The answer must be the data, repeated exactly.

Segment Start: Records for processing

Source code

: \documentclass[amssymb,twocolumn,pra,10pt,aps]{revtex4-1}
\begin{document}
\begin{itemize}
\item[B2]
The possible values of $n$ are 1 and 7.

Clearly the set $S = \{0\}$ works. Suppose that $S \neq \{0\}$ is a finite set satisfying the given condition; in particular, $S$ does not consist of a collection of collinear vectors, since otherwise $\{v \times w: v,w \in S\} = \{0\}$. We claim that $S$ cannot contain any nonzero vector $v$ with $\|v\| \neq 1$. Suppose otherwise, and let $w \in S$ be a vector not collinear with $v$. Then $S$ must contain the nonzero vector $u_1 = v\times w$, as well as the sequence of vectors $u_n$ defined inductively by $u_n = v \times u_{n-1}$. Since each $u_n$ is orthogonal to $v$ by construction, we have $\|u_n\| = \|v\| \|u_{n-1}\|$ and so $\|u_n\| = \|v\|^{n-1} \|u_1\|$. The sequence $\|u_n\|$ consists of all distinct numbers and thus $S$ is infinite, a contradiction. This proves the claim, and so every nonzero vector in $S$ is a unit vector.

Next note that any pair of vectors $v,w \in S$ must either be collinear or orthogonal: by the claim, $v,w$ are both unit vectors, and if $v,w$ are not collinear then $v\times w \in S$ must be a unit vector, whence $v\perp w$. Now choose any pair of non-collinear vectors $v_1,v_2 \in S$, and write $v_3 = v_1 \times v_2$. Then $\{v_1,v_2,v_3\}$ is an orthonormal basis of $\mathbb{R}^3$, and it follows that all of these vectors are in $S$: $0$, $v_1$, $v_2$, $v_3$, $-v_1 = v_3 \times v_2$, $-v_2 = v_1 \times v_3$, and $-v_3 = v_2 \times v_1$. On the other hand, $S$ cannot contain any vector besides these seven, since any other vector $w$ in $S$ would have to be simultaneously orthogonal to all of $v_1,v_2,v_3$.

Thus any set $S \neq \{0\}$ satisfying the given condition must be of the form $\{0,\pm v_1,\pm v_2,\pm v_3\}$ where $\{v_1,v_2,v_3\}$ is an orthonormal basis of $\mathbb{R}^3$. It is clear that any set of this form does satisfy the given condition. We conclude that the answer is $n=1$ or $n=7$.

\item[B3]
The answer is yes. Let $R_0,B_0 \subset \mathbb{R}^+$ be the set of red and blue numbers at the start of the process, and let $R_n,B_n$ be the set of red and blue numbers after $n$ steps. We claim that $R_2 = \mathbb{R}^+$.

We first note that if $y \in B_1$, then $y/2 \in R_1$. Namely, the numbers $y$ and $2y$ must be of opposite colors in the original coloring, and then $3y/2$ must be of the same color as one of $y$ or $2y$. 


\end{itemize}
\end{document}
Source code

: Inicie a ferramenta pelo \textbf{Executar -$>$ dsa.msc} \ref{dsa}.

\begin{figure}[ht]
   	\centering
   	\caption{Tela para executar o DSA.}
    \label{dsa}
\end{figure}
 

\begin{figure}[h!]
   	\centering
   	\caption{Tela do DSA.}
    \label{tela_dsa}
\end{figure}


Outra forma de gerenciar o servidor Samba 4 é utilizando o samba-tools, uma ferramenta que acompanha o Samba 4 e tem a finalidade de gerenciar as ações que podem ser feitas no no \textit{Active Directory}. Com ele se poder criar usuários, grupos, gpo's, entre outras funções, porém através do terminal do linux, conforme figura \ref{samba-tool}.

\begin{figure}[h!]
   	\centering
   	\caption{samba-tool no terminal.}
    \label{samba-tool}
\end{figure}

Segment End: Records for processing

Solution for this problem:
Source code

: \documentclass[amssymb,twocolumn,pra,10pt,aps]{revtex4-1}
\begin{document}
\begin{itemize}
\item[B2]
The possible values of $n$ are 1 and 7.

Clearly the set $S = \{0\}$ works. Suppose that $S \neq \{0\}$ is a finite set satisfying the given condition; in particular, $S$ does not consist of a collection of collinear vectors, since otherwise $\{v \times w: v,w \in S\} = \{0\}$. We claim that $S$ cannot contain any nonzero vector $v$ with $\|v\| \neq 1$. Suppose otherwise, and let $w \in S$ be a vector not collinear with $v$. Then $S$ must contain the nonzero vector $u_1 = v\times w$, as well as the sequence of vectors $u_n$ defined inductively by $u_n = v \times u_{n-1}$. Since each $u_n$ is orthogonal to $v$ by construction, we have $\|u_n\| = \|v\| \|u_{n-1}\|$ and so $\|u_n\| = \|v\|^{n-1} \|u_1\|$. The sequence $\|u_n\|$ consists of all distinct numbers and thus $S$ is infinite, a contradiction. This proves the claim, and so every nonzero vector in $S$ is a unit vector.

Next note that any pair of vectors $v,w \in S$ must either be collinear or orthogonal: by the claim, $v,w$ are both unit vectors, and if $v,w$ are not collinear then $v\times w \in S$ must be a unit vector, whence $v\perp w$. Now choose any pair of non-collinear vectors $v_1,v_2 \in S$, and write $v_3 = v_1 \times v_2$. Then $\{v_1,v_2,v_3\}$ is an orthonormal basis of $\mathbb{R}^3$, and it follows that all of these vectors are in $S$: $0$, $v_1$, $v_2$, $v_3$, $-v_1 = v_3 \times v_2$, $-v_2 = v_1 \times v_3$, and $-v_3 = v_2 \times v_1$. On the other hand, $S$ cannot contain any vector besides these seven, since any other vector $w$ in $S$ would have to be simultaneously orthogonal to all of $v_1,v_2,v_3$.

Thus any set $S \neq \{0\}$ satisfying the given condition must be of the form $\{0,\pm v_1,\pm v_2,\pm v_3\}$ where $\{v_1,v_2,v_3\}$ is an orthonormal basis of $\mathbb{R}^3$. It is clear that any set of this form does satisfy the given condition. We conclude that the answer is $n=1$ or $n=7$.

\item[B3]
The answer is yes. Let $R_0,B_0 \subset \mathbb{R}^+$ be the set of red and blue numbers at the start of the process, and let $R_n,B_n$ be the set of red and blue numbers after $n$ steps. We claim that $R_2 = \mathbb{R}^+$.

We first note that if $y \in B_1$, then $y/2 \in R_1$. Namely, the numbers $y$ and $2y$ must be of opposite colors in the original coloring, and then $3y/2$ must be of the same color as one of $y$ or $2y$. 


\end{itemize}
\end{document}
Source code

: Inicie a ferramenta pelo \textbf{Executar -$>$ dsa.msc} \ref{dsa}.

\begin{figure}[ht]
   	\centering
   	\caption{Tela para executar o DSA.}
    \label{dsa}
\end{figure}
 

\begin{figure}[h!]
   	\centering
   	\caption{Tela do DSA.}
    \label{tela_dsa}
\end{figure}


Outra forma de gerenciar o servidor Samba 4 é utilizando o samba-tools, uma ferramenta que acompanha o Samba 4 e tem a finalidade de gerenciar as ações que podem ser feitas no no \textit{Active Directory}. Com ele se poder criar usuários, grupos, gpo's, entre outras funções, porém através do terminal do linux, conforme figura \ref{samba-tool}.

\begin{figure}[h!]
   	\centering
   	\caption{samba-tool no terminal.}
    \label{samba-tool}
\end{figure}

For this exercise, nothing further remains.